■ Problem
Find the line containing "## Rox (status: building)" in the records below. Copy exactly that line and each one after it, ending at the line containing "the [three phase", and nothing more.

┌─ Recorded data

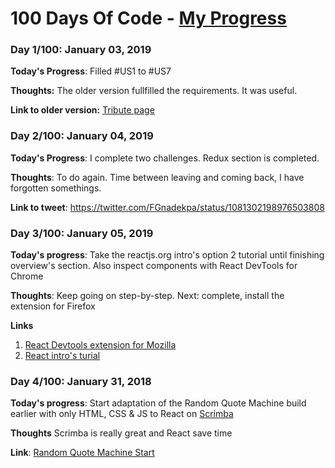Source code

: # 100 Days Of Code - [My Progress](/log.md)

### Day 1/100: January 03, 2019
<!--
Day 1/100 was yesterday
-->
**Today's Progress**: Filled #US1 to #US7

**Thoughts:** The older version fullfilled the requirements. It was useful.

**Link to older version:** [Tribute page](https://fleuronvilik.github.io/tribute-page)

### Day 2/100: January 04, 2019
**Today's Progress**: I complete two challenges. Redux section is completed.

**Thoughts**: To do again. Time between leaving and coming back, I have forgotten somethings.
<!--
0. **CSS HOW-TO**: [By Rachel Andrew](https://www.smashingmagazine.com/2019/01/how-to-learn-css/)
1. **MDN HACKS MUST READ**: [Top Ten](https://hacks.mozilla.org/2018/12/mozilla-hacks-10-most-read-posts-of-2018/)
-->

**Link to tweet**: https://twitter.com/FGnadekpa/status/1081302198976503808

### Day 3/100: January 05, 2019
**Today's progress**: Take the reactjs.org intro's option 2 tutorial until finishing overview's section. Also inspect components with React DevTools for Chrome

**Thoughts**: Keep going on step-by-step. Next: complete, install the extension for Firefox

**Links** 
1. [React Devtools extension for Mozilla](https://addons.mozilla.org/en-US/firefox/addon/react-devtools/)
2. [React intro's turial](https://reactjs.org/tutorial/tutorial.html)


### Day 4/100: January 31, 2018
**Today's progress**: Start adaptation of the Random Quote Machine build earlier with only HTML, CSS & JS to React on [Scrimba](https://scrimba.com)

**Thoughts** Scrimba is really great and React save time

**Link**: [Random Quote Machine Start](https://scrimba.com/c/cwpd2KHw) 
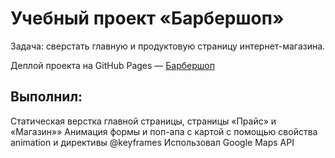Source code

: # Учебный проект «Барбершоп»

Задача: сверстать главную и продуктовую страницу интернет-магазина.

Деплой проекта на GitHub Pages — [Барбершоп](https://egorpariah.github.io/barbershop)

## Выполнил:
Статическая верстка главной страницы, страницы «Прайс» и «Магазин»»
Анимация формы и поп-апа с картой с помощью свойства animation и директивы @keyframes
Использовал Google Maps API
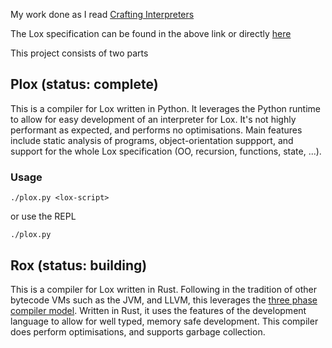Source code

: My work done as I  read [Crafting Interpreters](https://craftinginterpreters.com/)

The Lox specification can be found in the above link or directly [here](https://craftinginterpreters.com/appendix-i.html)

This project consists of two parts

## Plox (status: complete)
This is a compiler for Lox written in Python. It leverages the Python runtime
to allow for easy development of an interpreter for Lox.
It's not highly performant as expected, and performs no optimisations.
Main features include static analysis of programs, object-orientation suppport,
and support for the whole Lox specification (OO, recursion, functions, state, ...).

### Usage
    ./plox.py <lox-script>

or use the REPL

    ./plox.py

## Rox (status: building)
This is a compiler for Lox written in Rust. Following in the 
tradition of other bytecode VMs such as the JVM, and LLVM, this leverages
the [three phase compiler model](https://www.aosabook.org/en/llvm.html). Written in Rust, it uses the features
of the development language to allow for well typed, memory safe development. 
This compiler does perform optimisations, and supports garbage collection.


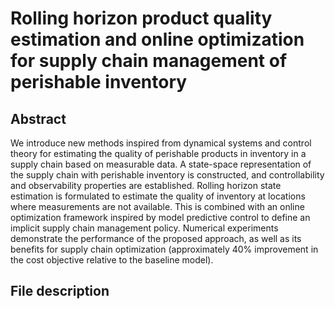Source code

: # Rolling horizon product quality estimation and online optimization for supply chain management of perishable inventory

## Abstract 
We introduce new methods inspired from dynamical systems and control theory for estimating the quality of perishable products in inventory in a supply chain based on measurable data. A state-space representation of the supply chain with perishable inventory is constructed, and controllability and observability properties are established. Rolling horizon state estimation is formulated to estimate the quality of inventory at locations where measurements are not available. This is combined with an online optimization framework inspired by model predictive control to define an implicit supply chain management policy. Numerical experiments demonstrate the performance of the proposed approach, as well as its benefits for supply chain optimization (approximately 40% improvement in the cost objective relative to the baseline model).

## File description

└─
┌─ Recorded data

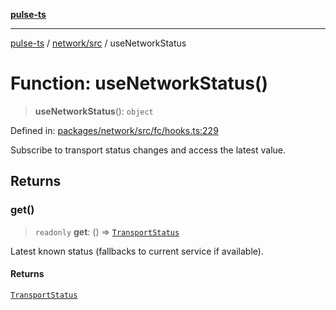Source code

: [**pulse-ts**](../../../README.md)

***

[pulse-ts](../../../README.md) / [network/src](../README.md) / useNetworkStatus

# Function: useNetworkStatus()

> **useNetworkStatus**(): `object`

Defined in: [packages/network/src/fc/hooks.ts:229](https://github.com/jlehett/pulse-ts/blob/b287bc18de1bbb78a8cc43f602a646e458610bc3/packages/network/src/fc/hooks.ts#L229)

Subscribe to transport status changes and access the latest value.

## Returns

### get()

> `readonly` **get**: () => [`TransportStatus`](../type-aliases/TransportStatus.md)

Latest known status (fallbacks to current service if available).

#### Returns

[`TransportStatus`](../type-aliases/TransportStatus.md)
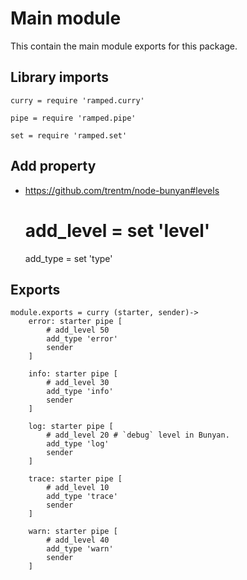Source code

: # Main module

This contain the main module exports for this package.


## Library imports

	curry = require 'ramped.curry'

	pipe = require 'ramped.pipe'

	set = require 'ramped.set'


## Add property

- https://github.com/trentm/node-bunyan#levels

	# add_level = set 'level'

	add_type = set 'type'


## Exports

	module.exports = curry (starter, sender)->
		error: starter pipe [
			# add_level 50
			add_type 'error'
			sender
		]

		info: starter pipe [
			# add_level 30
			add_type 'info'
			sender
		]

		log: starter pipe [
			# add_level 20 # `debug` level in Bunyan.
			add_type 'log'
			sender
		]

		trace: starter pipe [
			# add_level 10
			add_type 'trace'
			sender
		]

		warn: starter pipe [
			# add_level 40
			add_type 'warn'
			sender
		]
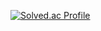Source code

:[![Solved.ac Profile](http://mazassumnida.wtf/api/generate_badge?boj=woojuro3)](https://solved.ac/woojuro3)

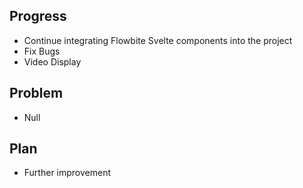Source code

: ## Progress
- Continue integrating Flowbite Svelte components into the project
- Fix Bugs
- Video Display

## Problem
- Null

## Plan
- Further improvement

└─

■ Answer space
## Rox (status: building)
This is a compiler for Lox written in Rust. Following in the 
tradition of other bytecode VMs such as the JVM, and LLVM, this leverages
the [three phase compiler model](https://www.aosabook.org/en/llvm.html). Written in Rust, it uses the features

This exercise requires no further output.